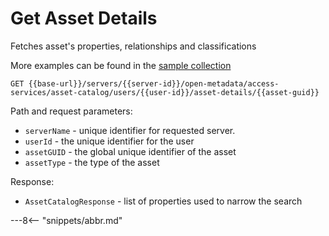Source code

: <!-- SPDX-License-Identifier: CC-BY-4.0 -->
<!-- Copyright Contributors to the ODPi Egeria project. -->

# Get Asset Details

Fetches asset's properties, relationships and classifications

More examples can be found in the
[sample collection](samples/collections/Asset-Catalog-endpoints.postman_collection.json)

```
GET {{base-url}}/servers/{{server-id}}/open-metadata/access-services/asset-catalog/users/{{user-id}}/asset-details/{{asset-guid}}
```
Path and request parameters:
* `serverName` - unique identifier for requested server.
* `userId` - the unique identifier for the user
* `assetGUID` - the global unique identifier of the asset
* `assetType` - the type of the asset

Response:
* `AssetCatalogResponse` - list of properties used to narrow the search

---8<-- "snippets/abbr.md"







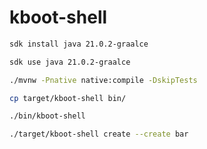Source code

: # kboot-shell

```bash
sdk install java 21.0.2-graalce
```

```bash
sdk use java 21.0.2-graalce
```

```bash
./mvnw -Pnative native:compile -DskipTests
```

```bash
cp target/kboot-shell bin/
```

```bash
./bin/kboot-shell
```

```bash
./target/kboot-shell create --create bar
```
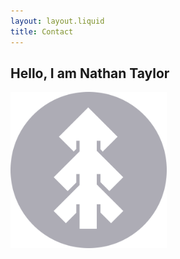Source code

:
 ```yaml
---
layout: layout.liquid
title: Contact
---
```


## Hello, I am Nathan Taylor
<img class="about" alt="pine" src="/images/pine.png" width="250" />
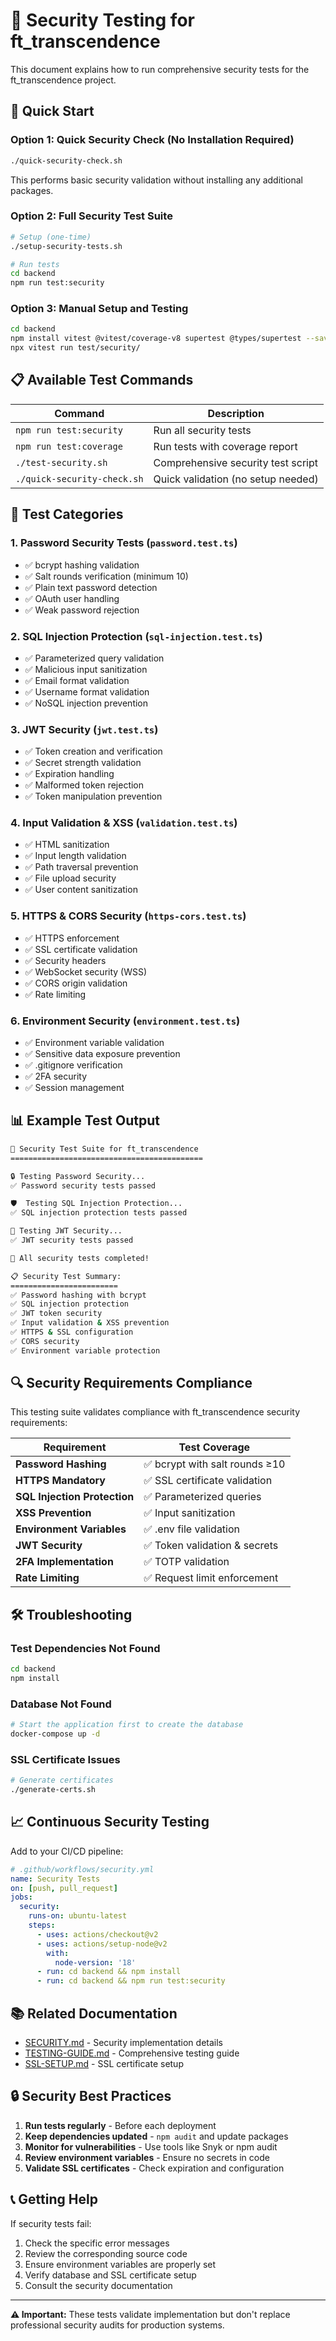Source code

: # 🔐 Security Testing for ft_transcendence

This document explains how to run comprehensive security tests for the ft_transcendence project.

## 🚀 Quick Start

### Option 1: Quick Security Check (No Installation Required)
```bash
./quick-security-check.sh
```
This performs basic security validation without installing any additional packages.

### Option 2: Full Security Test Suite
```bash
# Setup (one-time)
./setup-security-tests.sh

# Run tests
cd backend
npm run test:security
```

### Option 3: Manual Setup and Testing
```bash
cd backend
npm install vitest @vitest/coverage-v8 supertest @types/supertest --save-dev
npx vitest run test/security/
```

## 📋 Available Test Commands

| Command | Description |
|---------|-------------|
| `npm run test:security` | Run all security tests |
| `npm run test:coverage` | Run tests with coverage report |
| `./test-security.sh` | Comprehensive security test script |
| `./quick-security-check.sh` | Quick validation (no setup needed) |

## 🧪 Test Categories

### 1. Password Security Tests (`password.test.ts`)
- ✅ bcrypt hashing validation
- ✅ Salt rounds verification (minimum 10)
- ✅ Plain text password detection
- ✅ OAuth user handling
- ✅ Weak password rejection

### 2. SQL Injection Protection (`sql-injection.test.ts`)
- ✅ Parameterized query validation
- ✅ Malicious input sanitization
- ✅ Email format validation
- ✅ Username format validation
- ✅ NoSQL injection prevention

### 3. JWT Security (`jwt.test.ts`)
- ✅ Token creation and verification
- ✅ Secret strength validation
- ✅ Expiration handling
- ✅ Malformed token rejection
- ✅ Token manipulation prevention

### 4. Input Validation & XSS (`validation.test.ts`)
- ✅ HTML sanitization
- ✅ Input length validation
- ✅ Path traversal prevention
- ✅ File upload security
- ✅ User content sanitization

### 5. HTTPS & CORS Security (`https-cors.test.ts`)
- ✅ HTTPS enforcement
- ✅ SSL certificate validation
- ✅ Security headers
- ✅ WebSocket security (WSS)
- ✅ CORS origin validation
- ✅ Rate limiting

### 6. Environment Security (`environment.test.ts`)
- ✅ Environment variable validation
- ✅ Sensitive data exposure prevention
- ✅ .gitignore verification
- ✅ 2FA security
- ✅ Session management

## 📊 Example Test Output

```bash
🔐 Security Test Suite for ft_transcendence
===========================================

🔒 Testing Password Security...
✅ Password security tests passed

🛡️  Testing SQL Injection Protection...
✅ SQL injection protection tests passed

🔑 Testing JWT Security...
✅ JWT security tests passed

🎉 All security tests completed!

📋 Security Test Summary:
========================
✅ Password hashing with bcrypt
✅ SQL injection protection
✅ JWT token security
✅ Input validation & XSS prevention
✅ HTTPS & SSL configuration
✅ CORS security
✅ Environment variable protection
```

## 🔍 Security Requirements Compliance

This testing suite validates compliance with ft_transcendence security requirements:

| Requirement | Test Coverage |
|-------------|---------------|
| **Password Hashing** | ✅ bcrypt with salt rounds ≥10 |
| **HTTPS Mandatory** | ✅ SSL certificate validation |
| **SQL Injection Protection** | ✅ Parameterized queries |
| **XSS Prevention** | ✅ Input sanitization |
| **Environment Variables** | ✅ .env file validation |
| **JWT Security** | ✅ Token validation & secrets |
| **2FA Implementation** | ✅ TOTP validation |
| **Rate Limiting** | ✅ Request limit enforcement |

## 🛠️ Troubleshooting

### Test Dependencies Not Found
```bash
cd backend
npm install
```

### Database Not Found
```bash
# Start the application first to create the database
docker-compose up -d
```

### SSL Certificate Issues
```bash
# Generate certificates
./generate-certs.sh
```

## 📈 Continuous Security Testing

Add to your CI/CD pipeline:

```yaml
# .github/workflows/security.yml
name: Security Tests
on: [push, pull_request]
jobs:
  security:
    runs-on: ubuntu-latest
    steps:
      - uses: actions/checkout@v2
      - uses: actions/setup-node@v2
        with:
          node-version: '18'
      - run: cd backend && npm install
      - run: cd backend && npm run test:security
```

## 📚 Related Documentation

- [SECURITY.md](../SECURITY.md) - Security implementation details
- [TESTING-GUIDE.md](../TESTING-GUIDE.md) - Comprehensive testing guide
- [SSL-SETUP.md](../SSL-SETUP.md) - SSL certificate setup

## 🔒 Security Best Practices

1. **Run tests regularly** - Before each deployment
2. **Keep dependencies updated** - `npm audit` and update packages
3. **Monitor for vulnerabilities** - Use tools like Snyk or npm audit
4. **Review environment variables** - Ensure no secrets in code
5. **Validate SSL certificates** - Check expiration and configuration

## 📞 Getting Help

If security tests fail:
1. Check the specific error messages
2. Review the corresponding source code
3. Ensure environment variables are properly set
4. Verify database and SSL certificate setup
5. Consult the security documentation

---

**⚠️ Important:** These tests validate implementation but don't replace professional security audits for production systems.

==*==

— TO DO —
Nothing but a number is wanted: report how many lines in the entries above contain the string "rejection".

— COMPLETED EXERCISE —
2